Friday 4 September 2020

Employee Feedback and Reviews- Most Legitimate way for honest feedback and the importance of employee feedback

Employee Feedback and Reviews- 
Most Legitimate way for honest feedback and the importance of employee feedback
Feedback:
The term ‘feedback’ is used to describe the helpful information or criticism about prior action or behavior from an individual, communicated to another individual (or a group) who can use that information to adjust and improve current and future actions and behaviors.
Feedback occurs when an environment reacts to an action or behavior. For example, ‘customer feedback’ is the buyers’ reaction to a company’s products, services, or policies; and ’employee performance feedback’ is the employees’ reaction to feedback from their manager – the exchange of information involves both performance expected and performance exhibited.
All can benefit from feedback. Feedback helps to improve and enhance, whether an individual, group, business, business unit, company or organization – and that information can be used to make better informed decisions. It also allows us to build and maintain communication with others.
The most legitimate way for honest feedback:
If you want to get the feedback that is necessary to improve your performance, there are a few steps you can take.

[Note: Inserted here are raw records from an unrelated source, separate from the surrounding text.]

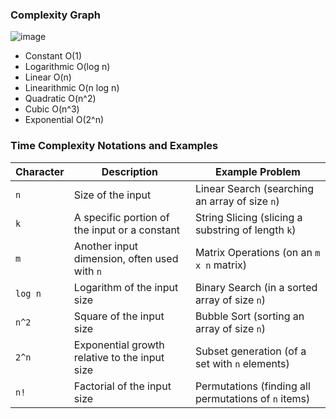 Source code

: ### Complexity Graph

![image](https://github.com/web-slate/python-basics/assets/1652629/c99fd9dd-4073-4f99-9660-6ec052e35d12)

- Constant O(1)
- Logarithmic O(log n)
- Linear O(n)
- Linearithmic O(n log n)
- Quadratic O(n^2)
- Cubic O(n^3)
- Exponential O(2^n)

### Time Complexity Notations and Examples

| Character | Description                                             | Example Problem                                  |
|-----------|---------------------------------------------------------|--------------------------------------------------|
| `n`       | Size of the input                                       | Linear Search (searching an array of size `n`)   |
| `k`       | A specific portion of the input or a constant           | String Slicing (slicing a substring of length `k`)|
| `m`       | Another input dimension, often used with `n`            | Matrix Operations (on an `m x n` matrix)         |
| `log n`   | Logarithm of the input size                             | Binary Search (in a sorted array of size `n`)    |
| `n^2`     | Square of the input size                                | Bubble Sort (sorting an array of size `n`)       |
| `2^n`     | Exponential growth relative to the input size           | Subset generation (of a set with `n` elements)   |
| `n!`      | Factorial of the input size                             | Permutations (finding all permutations of `n` items) |


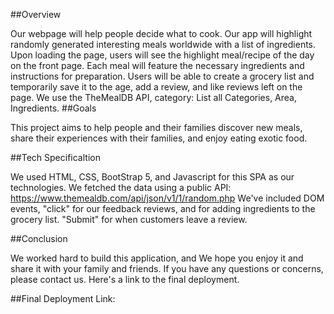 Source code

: ##Overview

Our webpage will help people decide what to cook. Our app will highlight randomly generated interesting meals worldwide with a list of ingredients. Upon loading the page, users will see the highlight meal/recipe of the day on the front page. Each meal will feature the necessary ingredients and instructions for preparation. 
Users will be able to create a grocery list and temporarily save it to the age, add a review, and like reviews left on the page. 
We use the TheMealDB API, category: List all Categories, Area, Ingredients.
##Goals

This project aims to help people and their families discover new meals, share their experiences with their families, and enjoy eating exotic food.

##Tech Specificaltion 

We used HTML, CSS, BootStrap 5, and Javascript for this SPA as our technologies. 
We fetched the data using a public API: https://www.themealdb.com/api/json/v1/1/random.php
We've included DOM events, "click" for our feedback reviews, and for adding ingredients to the grocery list. "Submit" for when customers leave a review. 

##Conclusion

We worked hard to build this application, and We hope you enjoy it and share it with your family and friends. If you have any questions or concerns, please contact us. Here's a link to the final deployment.

##Final Deployment Link:
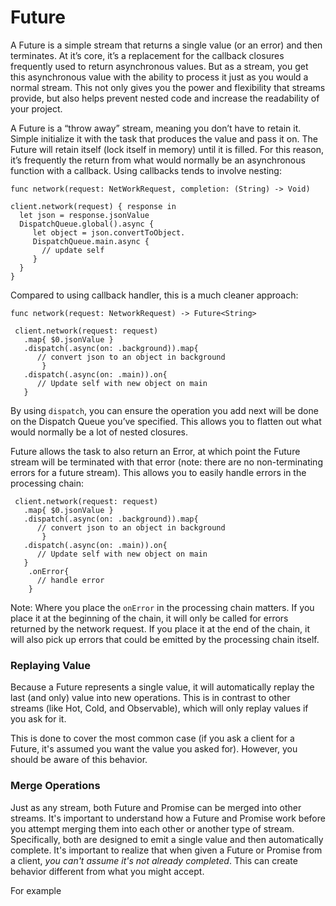 # Future

A Future is a simple stream that returns a single value (or an error) and then terminates.  At it’s core, it’s a replacement for the callback closures frequently used to return asynchronous values.  But as a stream, you get this asynchronous value with the ability to process it just as you would a normal stream.  This not only gives you the power and flexibility that streams provide, but also helps prevent nested code and increase the readability of your project.

A Future is a “throw away” stream, meaning you don’t have to retain it.  Simple initialize it with the task that produces the value and pass it on.  The Future will retain itself (lock itself in memory) until it is filled.  For this reason, it’s frequently the return from what would normally be an asynchronous function with a callback.  Using callbacks tends to involve nesting:

	func network(request: NetWorkRequest, completion: (String) -> Void)
	 
	client.network(request) { response in
	  let json = response.jsonValue
	  DispatchQueue.global().async {
	     let object = json.convertToObject. 
	     DispatchQueue.main.async {
	       // update self
	     }
	  }
	}

Compared to using callback handler, this is a much cleaner approach:

	func network(request: NetworkRequest) -> Future<String>
	 
	 client.network(request: request)
	   .map{ $0.jsonValue }
	   .dispatch(.async(on: .background)).map{ 
	      // convert json to an object in background
		   }
	   .dispatch(.async(on: .main)).on{ 
	      // Update self with new object on main
	   }


By using `dispatch`, you can ensure the operation you add next will be done on the Dispatch Queue you’ve specified.  This allows you to flatten out what would normally be a lot of nested closures.

Future allows the task to also return an Error, at which point the Future stream will be terminated with that error (note: there are no non-terminating errors for a future stream).  This allows you to easily handle errors in the processing chain:

	 client.network(request: request)
	   .map{ $0.jsonValue }
	   .dispatch(.async(on: .background)).map{ 
	      // convert json to an object in background
		   }
	   .dispatch(.async(on: .main)).on{ 
	      // Update self with new object on main
	   }
	    .onError{ 
	      // handle error
	    }


Note: Where you place the `onError` in the processing chain matters.  If you place it at the beginning of the chain, it will only be called for errors returned by the network request.  If you place it at the end of the chain, it will also pick up errors that could be emitted by the processing chain itself.

### Replaying Value

Because a Future represents a single value, it will automatically replay the last (and only) value into new operations.  This is in contrast to other streams (like Hot, Cold, and Observable), which will only replay values if you ask for it.  

This is done to cover the most common case (if you ask a client for a Future, it's assumed you want the value you asked for).  However, you should be aware of this behavior.

### Merge Operations

Just as any stream, both Future and Promise can be merged into other streams. It's important to understand how a Future and Promise work before you attempt merging them into each other or another type of stream.  Specifically, both are designed to emit a single value and then automatically complete.  It's important to realize that when given a Future or Promise from a client, _you can't assume it's not already completed_. This can create behavior different from what you might accept. 

For example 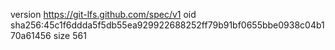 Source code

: version https://git-lfs.github.com/spec/v1
oid sha256:45c1f6ddda5f5db55ea929922688252ff79b91bf0655bbe0938c04b170a61456
size 561
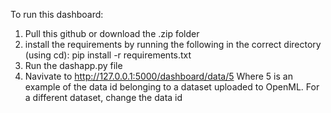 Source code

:To run this dashboard:

1. Pull this github or download the .zip folder
2. install the requirements by running the following in the correct directory (using cd): pip install -r requirements.txt
3. Run the dashapp.py file
4. Navivate to http://127.0.0.1:5000/dashboard/data/5
   Where 5 is an example of the data id belonging to a dataset uploaded to OpenML. For a different dataset, change the data id
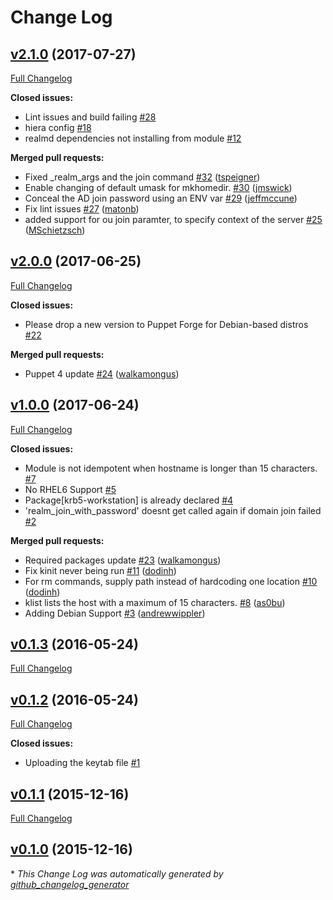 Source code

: # Change Log

## [v2.1.0](https://github.com/walkamongus/realmd/tree/v2.1.0) (2017-07-27)
[Full Changelog](https://github.com/walkamongus/realmd/compare/v2.0.0...v2.1.0)

**Closed issues:**

- Lint issues and build failing [\#28](https://github.com/walkamongus/realmd/issues/28)
- hiera config [\#18](https://github.com/walkamongus/realmd/issues/18)
- realmd dependencies not installing from module [\#12](https://github.com/walkamongus/realmd/issues/12)

**Merged pull requests:**

- Fixed \_realm\_args and the join command [\#32](https://github.com/walkamongus/realmd/pull/32) ([tspeigner](https://github.com/tspeigner))
- Enable changing of default umask for mkhomedir. [\#30](https://github.com/walkamongus/realmd/pull/30) ([jmswick](https://github.com/jmswick))
- Conceal the AD join password using an ENV var [\#29](https://github.com/walkamongus/realmd/pull/29) ([jeffmccune](https://github.com/jeffmccune))
- Fix lint issues [\#27](https://github.com/walkamongus/realmd/pull/27) ([matonb](https://github.com/matonb))
- added support for ou join paramter, to specify context of the server [\#25](https://github.com/walkamongus/realmd/pull/25) ([MSchietzsch](https://github.com/MSchietzsch))

## [v2.0.0](https://github.com/walkamongus/realmd/tree/v2.0.0) (2017-06-25)
[Full Changelog](https://github.com/walkamongus/realmd/compare/v1.0.0...v2.0.0)

**Closed issues:**

- Please drop a new version to Puppet Forge for Debian-based distros [\#22](https://github.com/walkamongus/realmd/issues/22)

**Merged pull requests:**

- Puppet 4 update [\#24](https://github.com/walkamongus/realmd/pull/24) ([walkamongus](https://github.com/walkamongus))

## [v1.0.0](https://github.com/walkamongus/realmd/tree/v1.0.0) (2017-06-24)
[Full Changelog](https://github.com/walkamongus/realmd/compare/v0.1.3...v1.0.0)

**Closed issues:**

- Module is not idempotent when hostname is longer than 15 characters. [\#7](https://github.com/walkamongus/realmd/issues/7)
- No RHEL6 Support [\#5](https://github.com/walkamongus/realmd/issues/5)
- Package\[krb5-workstation\] is already declared [\#4](https://github.com/walkamongus/realmd/issues/4)
- 'realm\_join\_with\_password' doesnt get called again if domain join failed  [\#2](https://github.com/walkamongus/realmd/issues/2)

**Merged pull requests:**

- Required packages update [\#23](https://github.com/walkamongus/realmd/pull/23) ([walkamongus](https://github.com/walkamongus))
- Fix kinit never being run [\#11](https://github.com/walkamongus/realmd/pull/11) ([dodinh](https://github.com/dodinh))
- For rm commands, supply path instead of hardcoding one location [\#10](https://github.com/walkamongus/realmd/pull/10) ([dodinh](https://github.com/dodinh))
- klist lists the host with a maximum of 15 characters. [\#8](https://github.com/walkamongus/realmd/pull/8) ([as0bu](https://github.com/as0bu))
- Adding Debian Support [\#3](https://github.com/walkamongus/realmd/pull/3) ([andrewwippler](https://github.com/andrewwippler))

## [v0.1.3](https://github.com/walkamongus/realmd/tree/v0.1.3) (2016-05-24)
[Full Changelog](https://github.com/walkamongus/realmd/compare/v0.1.2...v0.1.3)

## [v0.1.2](https://github.com/walkamongus/realmd/tree/v0.1.2) (2016-05-24)
[Full Changelog](https://github.com/walkamongus/realmd/compare/v0.1.1...v0.1.2)

**Closed issues:**

- Uploading the keytab file [\#1](https://github.com/walkamongus/realmd/issues/1)

## [v0.1.1](https://github.com/walkamongus/realmd/tree/v0.1.1) (2015-12-16)
[Full Changelog](https://github.com/walkamongus/realmd/compare/v0.1.0...v0.1.1)

## [v0.1.0](https://github.com/walkamongus/realmd/tree/v0.1.0) (2015-12-16)


\* *This Change Log was automatically generated by [github_changelog_generator](https://github.com/skywinder/Github-Changelog-Generator)*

1. Build and maintain a psychologically safe environment:
Sharing feedback is often interpersonally risky. To increase the likelihood of your colleagues taking that risk with you, show them that their honesty won’t be met with negative repercussions. You can do this before you ask for feedback by being curious, rewarding candor, and showing vulnerability. Acknowledging your weaknesses or mistakes along the way are great ways to be open and vulnerable.

2. Request both positive and negative data:
Clients tell me all the time that they just want to hear “the bad stuff” when it comes to feedback. What they fail to appreciate is that positive feedback that targets a specific behavior is useful. It tells them what they don’t need to work on and increase their motivation to focus on the behaviors that they do. For clarity, positive feedback is not the same as praise. Praise tells us someone is happy with us and thinks we are performing well. Praise sounds like: “Nice job!”; “You were great in that meeting.”; “Killer presentation!” While it feels good, praise does not give us enough information to understand what we are doing effectively so that we can repeat the behavior. 

3. When receiving feedback, give your full attention and listen carefully:
Eliminate distractions, including your phone and laptop, and focus fully on the person giving the feedback. Having your phone present, even if you’re not looking at it, negatively impacts relationships, and reduces your ability to connect with others. Listen carefully to what the other person is saying, resisting the impulse to evaluate the accuracy of the message.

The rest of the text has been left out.